# About this exercise
A faithful transcription of all the data, images excluded, is the required answer.

# Materials provided
*-*-*

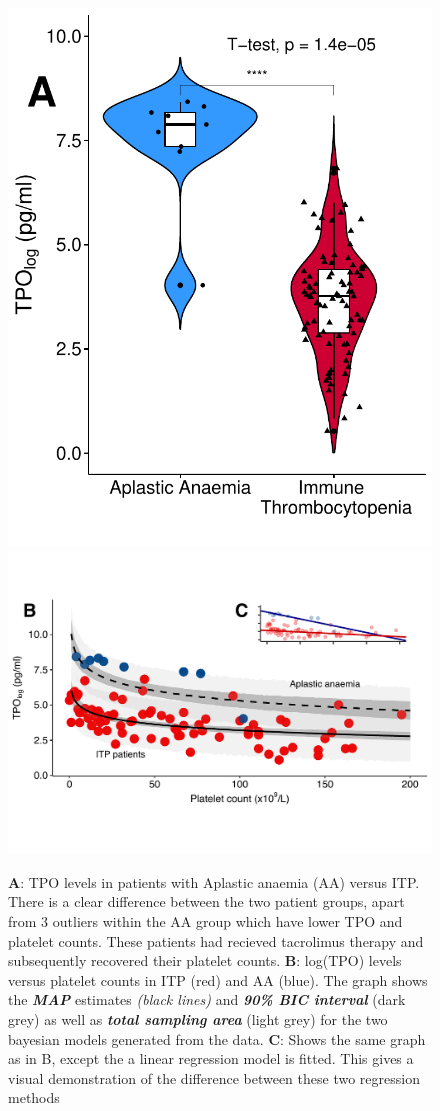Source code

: \documentclass[landscape,a0paper,fontscale=0.285]{beamer} %
\newlength{\twocolwid}
\begin{document}
\begin{frame}[t]
\begin{columns}[t]
\begin{column}{\twocolwid}
\begin{figure}%
    \centering
    {{\includegraphics[width=0.29\linewidth]{fig/AA_vs_ITP_2.pdf}}}%
    \qquad
    {{\includegraphics[width=0.67\linewidth]{fig/bayes_model2.pdf}}}%
    \caption{\textbf{A}: TPO levels in patients with Aplastic anaemia (AA) versus ITP. There is a clear difference between the two patient groups, apart from 3 outliers within the AA group which have lower TPO and platelet counts. These patients had recieved tacrolimus therapy and subsequently recovered their platelet counts. \textbf{B}: log(TPO) levels versus platelet counts in ITP (red) and AA (blue). The graph shows the \textit{\textbf{MAP}} estimates \emph{(black lines)} and \textit{\textbf{90\% BIC interval}} (dark grey) as well as \textit{\textbf{total sampling area}} (light grey) for the two bayesian models generated from the data. \textbf{C}: Shows the same graph as in B, except the a linear regression model is fitted. This gives a visual demonstration of the difference between these two regression methods}%
    \label{fig:example}%
\end{figure}








\end{column}
\end{columns}
\end{frame}
\end{document}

*-*-*

# Task result
Source code

: \documentclass[landscape,a0paper,fontscale=0.285]{beamer} %
\newlength{\twocolwid}
\begin{document}
\begin{frame}[t]
\begin{columns}[t]
\begin{column}{\twocolwid}
\begin{figure}%
    \centering
    {{\includegraphics[width=0.29\linewidth]{fig/AA_vs_ITP_2.pdf}}}%
    \qquad
    {{\includegraphics[width=0.67\linewidth]{fig/bayes_model2.pdf}}}%
    \caption{\textbf{A}: TPO levels in patients with Aplastic anaemia (AA) versus ITP. There is a clear difference between the two patient groups, apart from 3 outliers within the AA group which have lower TPO and platelet counts. These patients had recieved tacrolimus therapy and subsequently recovered their platelet counts. \textbf{B}: log(TPO) levels versus platelet counts in ITP (red) and AA (blue). The graph shows the \textit{\textbf{MAP}} estimates \emph{(black lines)} and \textit{\textbf{90\% BIC interval}} (dark grey) as well as \textit{\textbf{total sampling area}} (light grey) for the two bayesian models generated from the data. \textbf{C}: Shows the same graph as in B, except the a linear regression model is fitted. This gives a visual demonstration of the difference between these two regression methods}%
    \label{fig:example}%
\end{figure}








\end{column}
\end{columns}
\end{frame}
\end{document}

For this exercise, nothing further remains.